Controllable Diverse Sampling for Diffusion Based Motion Behavior Forecasting

TL;DR

This work tackles multimodal trajectory forecasting for autonomous driving under data imbalance and potential mode-collapse. It introduces Controllable Diffusion Trajectory (CDT), a Transformer-based conditional diffusion model that uses map information and behavior tokens to steer sampling across multiple plausible modalities, with optional endpoint conditioning for accuracy. The approach demonstrates that behavior tokens improve diversity while map conditioning preserves scene compliance, and endpoint conditioning can yield high-accuracy predictions at the expense of diversity. On Argoverse 2, CDT variants achieve competitive or superior performance in diversity, scene compliance, and short-horizon accuracy, offering a practical path toward controllable, diverse motion prediction in complex urban environments.

Abstract

In autonomous driving tasks, trajectory prediction in complex traffic environments requires adherence to real-world context conditions and behavior multimodalities. Existing methods predominantly rely on prior assumptions or generative models trained on curated data to learn road agents' stochastic behavior bounded by scene constraints. However, they often face mode averaging issues due to data imbalance and simplistic priors, and could even suffer from mode collapse due to unstable training and single ground truth supervision. These issues lead the existing methods to a loss of predictive diversity and adherence to the scene constraints.
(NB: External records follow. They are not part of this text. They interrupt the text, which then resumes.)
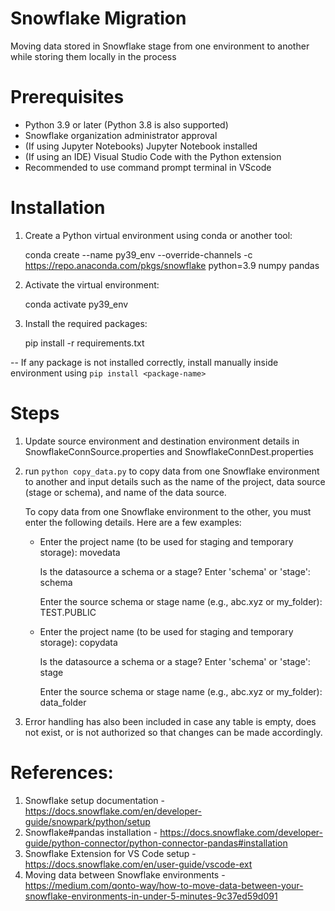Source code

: # Snowflake Migration
Moving data stored in Snowflake stage from one environment to another while storing them locally in the process

# Prerequisites

- Python 3.9 or later (Python 3.8 is also supported)
- Snowflake organization administrator approval
- (If using Jupyter Notebooks) Jupyter Notebook installed
- (If using an IDE) Visual Studio Code with the Python extension
- Recommended to use command prompt terminal in VScode

# Installation

1. Create a Python virtual environment using conda or another tool:

   conda create --name py39_env --override-channels -c https://repo.anaconda.com/pkgs/snowflake python=3.9 numpy pandas

2. Activate the virtual environment:

   conda activate py39_env

3. Install the required packages:

   pip install -r requirements.txt

-- If any package is not installed correctly, install manually inside environment using `pip install <package-name>`

# Steps

1. Update source environment and destination environment details in SnowflakeConnSource.properties and SnowflakeConnDest.properties

2. run `python copy_data.py` to copy data from one Snowflake environment to another and input details such as the name of the project, data source (stage or schema), and name of the data source.

   To copy data from one Snowflake environment to the other, you must enter the following details. Here are a few examples:

   -  Enter the project name (to be used for staging and temporary storage): movedata

      Is the datasource a schema or a stage? Enter 'schema' or 'stage': schema

      Enter the source schema or stage name (e.g., abc.xyz or my_folder): TEST.PUBLIC

   -  Enter the project name (to be used for staging and temporary storage): copydata

      Is the datasource a schema or a stage? Enter 'schema' or 'stage': stage

      Enter the source schema or stage name (e.g., abc.xyz or my_folder): data_folder

3. Error handling has also been included in case any table is empty, does not exist, or is not authorized so that changes can be made accordingly.

# References:

1. Snowflake setup documentation - https://docs.snowflake.com/en/developer-guide/snowpark/python/setup
2. Snowflake#pandas installation - https://docs.snowflake.com/developer-guide/python-connector/python-connector-pandas#installation 
3. Snowflake Extension for VS Code setup - https://docs.snowflake.com/en/user-guide/vscode-ext
4. Moving data between Snowflake environments - https://medium.com/qonto-way/how-to-move-data-between-your-snowflake-environments-in-under-5-minutes-9c37ed59d091
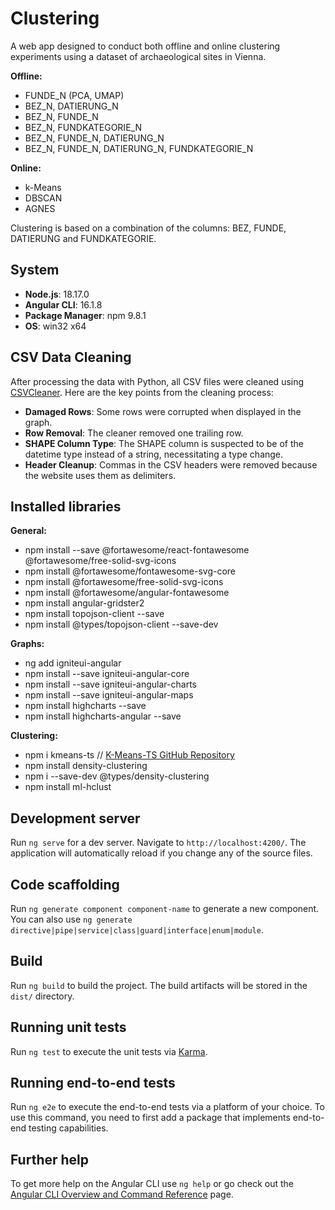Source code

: # Clustering
A web app designed to conduct both offline and online clustering experiments using a dataset of archaeological sites in Vienna.

**Offline:**
- FUNDE_N (PCA, UMAP)
- BEZ_N, DATIERUNG_N
- BEZ_N, FUNDE_N
- BEZ_N, FUNDKATEGORIE_N
- BEZ_N, FUNDE_N, DATIERUNG_N
- BEZ_N, FUNDE_N, DATIERUNG_N, FUNDKATEGORIE_N

**Online:**
- k-Means 
- DBSCAN
- AGNES

Clustering is based on a combination of the columns: BEZ, FUNDE, DATIERUNG and FUNDKATEGORIE.

## System

- **Node.js**: 18.17.0
- **Angular CLI**: 16.1.8
- **Package Manager**: npm 9.8.1
- **OS**: win32 x64

## CSV Data Cleaning

After processing the data with Python, all CSV files were cleaned using [CSVCleaner](https://open-innovations.github.io/CSVCleaner/). Here are the key points from the cleaning process:

- **Damaged Rows**: Some rows were corrupted when displayed in the graph.
- **Row Removal**: The cleaner removed one trailing row.
- **SHAPE Column Type**: The SHAPE column is suspected to be of the datetime type instead of a string, necessitating a type change.
- **Header Cleanup**: Commas in the CSV headers were removed because the website uses them as delimiters.

## Installed libraries

**General:**
- npm install --save @fortawesome/react-fontawesome @fortawesome/free-solid-svg-icons
- npm install @fortawesome/fontawesome-svg-core
- npm install @fortawesome/free-solid-svg-icons
- npm install @fortawesome/angular-fontawesome
- npm install angular-gridster2
- npm install topojson-client --save
- npm install @types/topojson-client --save-dev

**Graphs:**
- ng add igniteui-angular
- npm install --save igniteui-angular-core
- npm install --save igniteui-angular-charts
- npm install --save igniteui-angular-maps
- npm install highcharts --save
- npm install highcharts-angular --save

**Clustering:**
- npm i kmeans-ts // [K-Means-TS GitHub Repository](https://github.com/GoldinGuy/K-Means-TS)
- npm install density-clustering
- npm i --save-dev @types/density-clustering
- npm install ml-hclust

## Development server

Run `ng serve` for a dev server. Navigate to `http://localhost:4200/`. The application will automatically reload if you change any of the source files.

## Code scaffolding

Run `ng generate component component-name` to generate a new component. You can also use `ng generate directive|pipe|service|class|guard|interface|enum|module`.

## Build

Run `ng build` to build the project. The build artifacts will be stored in the `dist/` directory.

## Running unit tests

Run `ng test` to execute the unit tests via [Karma](https://karma-runner.github.io).

## Running end-to-end tests

Run `ng e2e` to execute the end-to-end tests via a platform of your choice. To use this command, you need to first add a package that implements end-to-end testing capabilities.

## Further help

To get more help on the Angular CLI use `ng help` or go check out the [Angular CLI Overview and Command Reference](https://angular.io/cli) page.

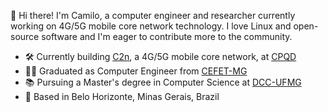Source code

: :wave: Hi there! I'm Camilo, a computer engineer and researcher currently working on 4G/5G mobile core network technology.
I love Linux and open-source software and I'm eager to contribute more to the community.

- :hammer_and_wrench: Currently building [C2n](https://www.cpqd.com.br/en/solucoes/c2n/), a 4G/5G mobile core network, at [CPQD](https://www.cpqd.com.br/en)
- :man_student: Graduated as Computer Engineer from [CEFET-MG](https://www.cefetmg.br/)
- :books: Pursuing a Master's degree in Computer Science at [DCC-UFMG](https://dcc.ufmg.br/)
- :round_pushpin: Based in Belo Horizonte, Minas Gerais, Brazil
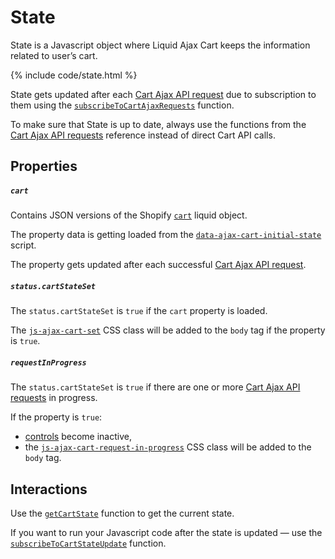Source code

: # State
State is a Javascript object where Liquid Ajax Cart keeps the information related to user’s cart.

{% include code/state.html %}

State gets updated after each [Cart Ajax API request](/reference/requests/) due to subscription to them using the [`subscribeToCartAjaxRequests`](/reference/subscribeToCartAjaxRequests/) function.

To make sure that State is up to date, always use the functions from the [Cart Ajax API requests](/reference/requests/) reference instead of direct Cart API calls.

## Properties

##### `cart`
Contains JSON versions of the Shopify [`cart`](https://shopify.dev/api/liquid/objects/cart) liquid object. 

The property data is getting loaded from the [`data-ajax-cart-initial-state`](/reference/data-ajax-cart-initial-state/) script.

The property gets updated after each successful [Cart Ajax API request](/reference/requests/).

##### `status.cartStateSet`

The `status.cartStateSet` is `true` if the `cart` property is loaded. 

The [`js-ajax-cart-set`](/reference/js-ajax-cart-set/) CSS class will be added to the `body` tag if the property is `true`.

##### `requestInProgress`

The `status.cartStateSet` is `true` if there are one or more [Cart Ajax API requests](/reference/requests/) in progress.

If the property is `true`:
  * [controls](/reference/controls/) become inactive,
  * the [`js-ajax-cart-request-in-progress`](/reference/js-ajax-cart-request-in-progress/) CSS class will be added to the `body` tag.

## Interactions

Use the [`getCartState`](/reference/getCartState/) function to get the current state.

If you want to run your Javascript code after the state is updated — use the [`subscribeToCartStateUpdate`](/reference/subscribeToCartStateUpdate/) function.
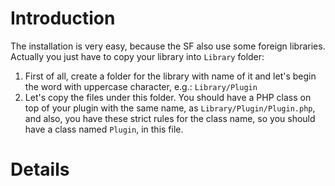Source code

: # Introduction #
The installation is very easy, because the SF also use some foreign libraries. Actually you just have to copy your library into `Library` folder:
  1. First of all, create a folder for the library with name of it and let's begin the word with uppercase character, e.g.: `Library/Plugin`
  1. Let's copy the files under this folder. You should have a PHP class on top of your plugin with the same name, as `Library/Plugin/Plugin.php`, and also, you have these strict rules for the class name, so you should have a class named `Plugin`, in this file.
# Details #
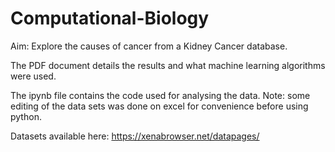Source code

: # Computational-Biology

Aim: Explore the causes of cancer from a Kidney Cancer database.

The PDF document details the results and what machine learning algorithms were used. 

The ipynb file contains the code used for analysing the data. 
Note: some editing of the data sets was done on excel for convenience before using python.

Datasets available here: https://xenabrowser.net/datapages/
To address these challenges, we introduce a novel trajectory generator named Controllable Diffusion Trajectory (CDT), which integrates map information and social interactions into a Transformer-based conditional denoising diffusion model to guide the prediction of future trajectories. To ensure multimodality, we incorporate behavioral tokens to direct the trajectory's modes, such as going straight, turning right or left. Moreover, we incorporate the predicted endpoints as an alternative behavioral token into the CDT model to facilitate the prediction of accurate trajectories. Extensive experiments on the Argoverse 2 benchmark demonstrate that CDT excels in generating diverse and scene-compliant trajectories in complex urban settings.
Paper Structure (17 sections, 6 equations, 5 figures, 2 tables)
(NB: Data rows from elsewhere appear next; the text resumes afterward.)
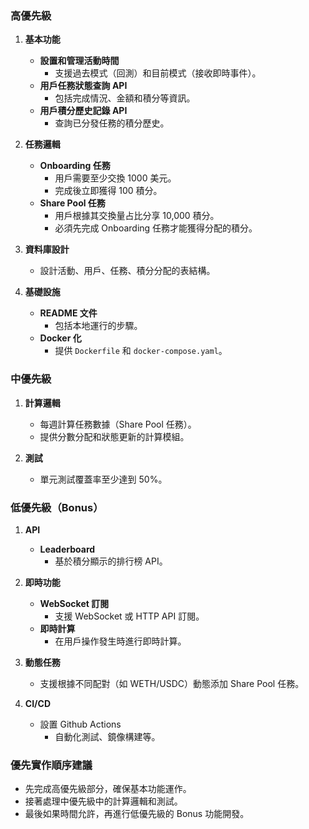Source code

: ### **高優先級**

1. **基本功能**
    - **設置和管理活動時間**
        - 支援過去模式（回測）和目前模式（接收即時事件）。
    - **用戶任務狀態查詢 API**
        - 包括完成情況、金額和積分等資訊。
    - **用戶積分歷史記錄 API**
        - 查詢已分發任務的積分歷史。

2. **任務邏輯**
    - **Onboarding 任務**
        - 用戶需要至少交換 1000 美元。
        - 完成後立即獲得 100 積分。
    - **Share Pool 任務**
        - 用戶根據其交換量占比分享 10,000 積分。
        - 必須先完成 Onboarding 任務才能獲得分配的積分。

3. **資料庫設計**
    - 設計活動、用戶、任務、積分分配的表結構。

4. **基礎設施**
    - **README 文件**
        - 包括本地運行的步驟。
    - **Docker 化**
        - 提供 `Dockerfile` 和 `docker-compose.yaml`。

### **中優先級**

1. **計算邏輯**
    - 每週計算任務數據（Share Pool 任務）。
    - 提供分數分配和狀態更新的計算模組。

2. **測試**
    - 單元測試覆蓋率至少達到 50%。

### **低優先級（Bonus）**

1. **API**
    - **Leaderboard**
        - 基於積分顯示的排行榜 API。

2. **即時功能**
    - **WebSocket 訂閱**
        - 支援 WebSocket 或 HTTP API 訂閱。
    - **即時計算**
        - 在用戶操作發生時進行即時計算。

3. **動態任務**
    - 支援根據不同配對（如 WETH/USDC）動態添加 Share Pool 任務。

4. **CI/CD**
    - 設置 Github Actions
        - 自動化測試、鏡像構建等。

### **優先實作順序建議**

- 先完成高優先級部分，確保基本功能運作。
- 接著處理中優先級中的計算邏輯和測試。
- 最後如果時間允許，再進行低優先級的 Bonus 功能開發。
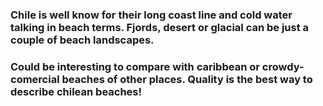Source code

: ### Chile is well know for their long coast line and cold water talking in beach terms. Fjords, desert or glacial can be just a couple of  beach landscapes.
### Could be interesting to compare with caribbean or crowdy-comercial beaches of other places. Quality is the best way to describe chilean beaches!
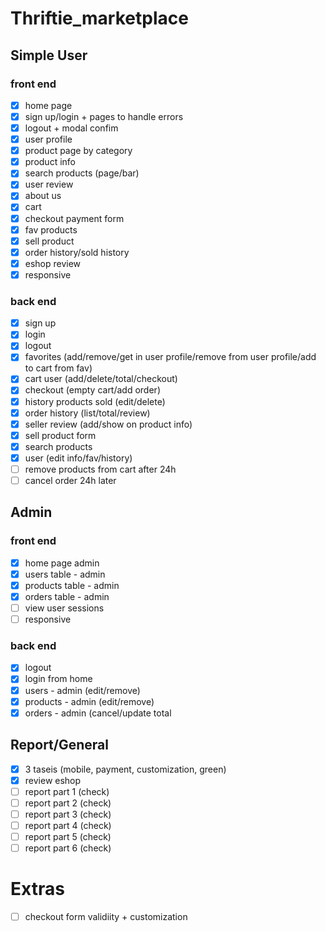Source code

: # Thriftie_marketplace

## Simple User
### front end
- [x] home page
- [x] sign up/login + pages to handle errors
- [x] logout + modal confim
- [x] user profile
- [x] product page by category
- [x] product info
- [x] search products (page/bar)
- [x] user review
- [x] about us
- [x] cart
- [x] checkout payment form
- [x] fav products
- [x] sell product
- [x] order history/sold history
- [x] eshop review
- [x] responsive

### back end
- [x] sign up 
- [x] login
- [x] logout
- [x] favorites (add/remove/get in user profile/remove from user profile/add to cart from fav)
- [x] cart user (add/delete/total/checkout)
- [x] checkout (empty cart/add order)
- [x] history products sold (edit/delete)
- [x] order history (list/total/review)
- [x] seller review (add/show on product info)
- [x] sell product form
- [x] search products
- [x] user (edit info/fav/history)
- [ ] remove products from cart after 24h
- [ ] cancel order 24h later

## Admin 
### front end
- [x] home page admin
- [x] users table - admin
- [x] products table - admin
- [x] orders table - admin
- [ ] view user sessions
- [ ] responsive

### back end
- [x] logout
- [x] login from home
- [x] users - admin (edit/remove)
- [x] products - admin (edit/remove)
- [x] orders - admin (cancel/update total

## Report/General
- [x] 3 taseis (mobile, payment, customization, green)
- [x] review eshop
- [ ] report part 1 (check)
- [ ] report part 2 (check)
- [ ] report part 3 (check)
- [ ] report part 4 (check)
- [ ] report part 5 (check)
- [ ] report part 6 (check)

# Extras
- [ ] checkout form validiity + customization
This paper contains 17 sections, 6 equations, 5 figures, 2 tables.

Figures (5)

  • Figure 1: CDT leverages traffic condition information and behavioral tokens as denoising conditions, sampling condition-based trajectories from Gaussian noise.
  • Figure 2: Our trajectory prediction framework utilizes a controllable diffusion model, consisting of an Encoder, a Confidence Decoder, a Classifier, and a transformer-based Denoiser. The Encoder encodes historical trajectories and maps, integrating these with time steps and behavioral conditions as inputs for the denoiser. In the diffusion phase, ground truth trajectories are incrementally degraded by Gaussian noise across T iterations. In the inference phase, The Denoiser iteratively denoises noisy data T steps. The model also outputs future behavior classifications and trajectory confidence levels by Confidence Decoder and Classifier.
  • Figure 3: Qualitative comparison of the models under complex scenarios in the validation set. Each column represents a unique intersection and each row represents the results predicted by the same model. The models include: CDT, the baseline model without any behavior tokens; CDT w/o map token, the model has behavior tokens but without map token. CDT-B, the model has both behavior and map token; CDT-P, the model has endpoint and map token; QCNet: the winner model on the Argoverse 2 leaderboard.
  • Figure 4: Normalized Confusion matrix of behavioral classification results in the validation set.
  • Figure 5: The network was trained with different numbers of denoising steps.